However, only the painful "proving it" to myself with simple examples and checking the output of different functions contrasted to their manual implementation has given me a bit of an idea.
The answer attempts to document and share details related to the DFT in Python that may constitute barriers of entry if not explained in simple terms.
The DFT (FFT being its algorithmic computation) is a dot product between a finite discrete number of samples N of an analogue signal s(t) (a function of time or space) and a set of basis vectors of complex exponentials (sin and cos functions).
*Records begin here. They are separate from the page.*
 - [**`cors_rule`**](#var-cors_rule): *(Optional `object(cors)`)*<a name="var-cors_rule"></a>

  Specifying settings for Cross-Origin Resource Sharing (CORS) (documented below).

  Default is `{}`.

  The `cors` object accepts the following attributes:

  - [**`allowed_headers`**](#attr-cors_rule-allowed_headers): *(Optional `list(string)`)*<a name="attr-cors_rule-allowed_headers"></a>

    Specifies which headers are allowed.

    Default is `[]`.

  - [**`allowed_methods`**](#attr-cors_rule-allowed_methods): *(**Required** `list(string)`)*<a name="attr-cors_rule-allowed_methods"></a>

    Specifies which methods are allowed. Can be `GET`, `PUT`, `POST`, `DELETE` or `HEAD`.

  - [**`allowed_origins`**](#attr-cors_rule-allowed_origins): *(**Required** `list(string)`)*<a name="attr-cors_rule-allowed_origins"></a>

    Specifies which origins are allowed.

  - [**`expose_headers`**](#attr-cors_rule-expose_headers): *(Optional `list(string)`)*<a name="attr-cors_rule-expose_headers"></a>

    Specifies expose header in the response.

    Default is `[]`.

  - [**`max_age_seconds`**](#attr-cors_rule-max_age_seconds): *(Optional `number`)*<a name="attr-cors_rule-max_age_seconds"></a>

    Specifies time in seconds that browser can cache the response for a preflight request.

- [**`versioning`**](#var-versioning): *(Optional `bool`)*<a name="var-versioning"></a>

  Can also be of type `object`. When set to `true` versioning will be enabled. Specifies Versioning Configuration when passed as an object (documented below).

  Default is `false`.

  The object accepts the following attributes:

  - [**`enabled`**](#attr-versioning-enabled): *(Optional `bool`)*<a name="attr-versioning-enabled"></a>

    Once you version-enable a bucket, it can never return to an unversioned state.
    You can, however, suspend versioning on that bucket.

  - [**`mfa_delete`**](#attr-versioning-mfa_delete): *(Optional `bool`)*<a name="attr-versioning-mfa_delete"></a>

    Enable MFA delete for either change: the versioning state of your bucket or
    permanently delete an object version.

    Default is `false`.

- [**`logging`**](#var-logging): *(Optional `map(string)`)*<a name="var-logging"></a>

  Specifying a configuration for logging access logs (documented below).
Although the sample is naturally finite and may show no periodicity, it is implicitly thought of as a periodically repeating discrete function. Even when dealing with real-valued signals (the usual situation) it is convenient to work with complex numbers (Euler's equation). It may be intimidating to implement the function on a signal with np.fft.fft(s) only to get the output coefficients in complex numbers and get stuck in their interpretation. Some steps are essential:
What are the frequencies in the complex exponentials?
The DFT does not necessarily preserve the sampling frequency in Hertz. The frequencies are indices (k).
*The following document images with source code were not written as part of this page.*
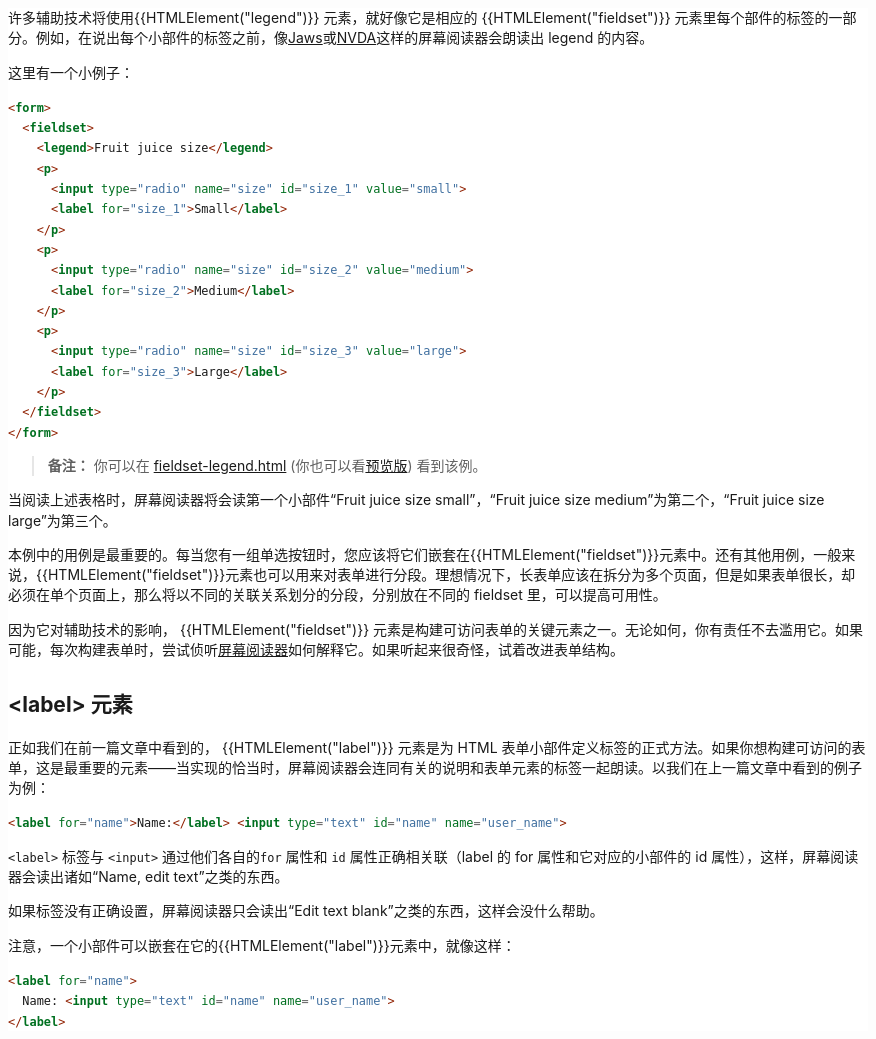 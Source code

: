 许多辅助技术将使用{{HTMLElement("legend")}} 元素，就好像它是相应的 {{HTMLElement("fieldset")}} 元素里每个部件的标签的一部分。例如，在说出每个小部件的标签之前，像[Jaws](http://www.freedomscientific.com/products/fs/jaws-product-page.asp)或[NVDA](http://www.nvda-project.org/)这样的屏幕阅读器会朗读出 legend 的内容。

这里有一个小例子：

```html
<form>
  <fieldset>
    <legend>Fruit juice size</legend>
    <p>
      <input type="radio" name="size" id="size_1" value="small">
      <label for="size_1">Small</label>
    </p>
    <p>
      <input type="radio" name="size" id="size_2" value="medium">
      <label for="size_2">Medium</label>
    </p>
    <p>
      <input type="radio" name="size" id="size_3" value="large">
      <label for="size_3">Large</label>
    </p>
  </fieldset>
</form>
```

> **备注：** 你可以在 [fieldset-legend.html](https://github.com/mdn/learning-area/blob/master/html/forms/html-form-structure/fieldset-legend.html) (你也可以看[预览版](https://mdn.github.io/learning-area/html/forms/html-form-structure/fieldset-legend.html)) 看到该例。

当阅读上述表格时，屏幕阅读器将会读第一个小部件“Fruit juice size small”，“Fruit juice size medium”为第二个，“Fruit juice size large”为第三个。

本例中的用例是最重要的。每当您有一组单选按钮时，您应该将它们嵌套在{{HTMLElement("fieldset")}}元素中。还有其他用例，一般来说，{{HTMLElement("fieldset")}}元素也可以用来对表单进行分段。理想情况下，长表单应该在拆分为多个页面，但是如果表单很长，却必须在单个页面上，那么将以不同的关联关系划分的分段，分别放在不同的 fieldset 里，可以提高可用性。

因为它对辅助技术的影响， {{HTMLElement("fieldset")}} 元素是构建可访问表单的关键元素之一。无论如何，你有责任不去滥用它。如果可能，每次构建表单时，尝试侦听[屏幕阅读器](https://www.nvaccess.org/download/)如何解释它。如果听起来很奇怪，试着改进表单结构。

## \<label> 元素

正如我们在前一篇文章中看到的， {{HTMLElement("label")}} 元素是为 HTML 表单小部件定义标签的正式方法。如果你想构建可访问的表单，这是最重要的元素——当实现的恰当时，屏幕阅读器会连同有关的说明和表单元素的标签一起朗读。以我们在上一篇文章中看到的例子为例：

```html
<label for="name">Name:</label> <input type="text" id="name" name="user_name">
```

`<label>` 标签与 `<input>` 通过他们各自的`for` 属性和 `id` 属性正确相关联（label 的 for 属性和它对应的小部件的 id 属性），这样，屏幕阅读器会读出诸如“Name, edit text”之类的东西。

如果标签没有正确设置，屏幕阅读器只会读出“Edit text blank”之类的东西，这样会没什么帮助。

注意，一个小部件可以嵌套在它的{{HTMLElement("label")}}元素中，就像这样：

```html
<label for="name">
  Name: <input type="text" id="name" name="user_name">
</label>
```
The indices k range from 0 to N - 1 and can be thought of as having units of cycles / set (the set being the N samples of the signal s). I will omit discussing the Nyquist limit, but for real signals the frequencies form a mirror image after N / 2, and given as negative decreasing values after that point (not a problem within the framework of implicit periodicity). The frequencies used in the FFT are not simply k, but k / N, thought of as having units of cycles / sample. See this reference. Example (reference): If a signal is sampled N = 5 times the frequencies are: np.fft.fftfreq(5), yielding [ 0 , 0.2, 0.4, -0.4, -0.2], i.e. [0/5, 1/5, 2/5, -2/5, -1/5].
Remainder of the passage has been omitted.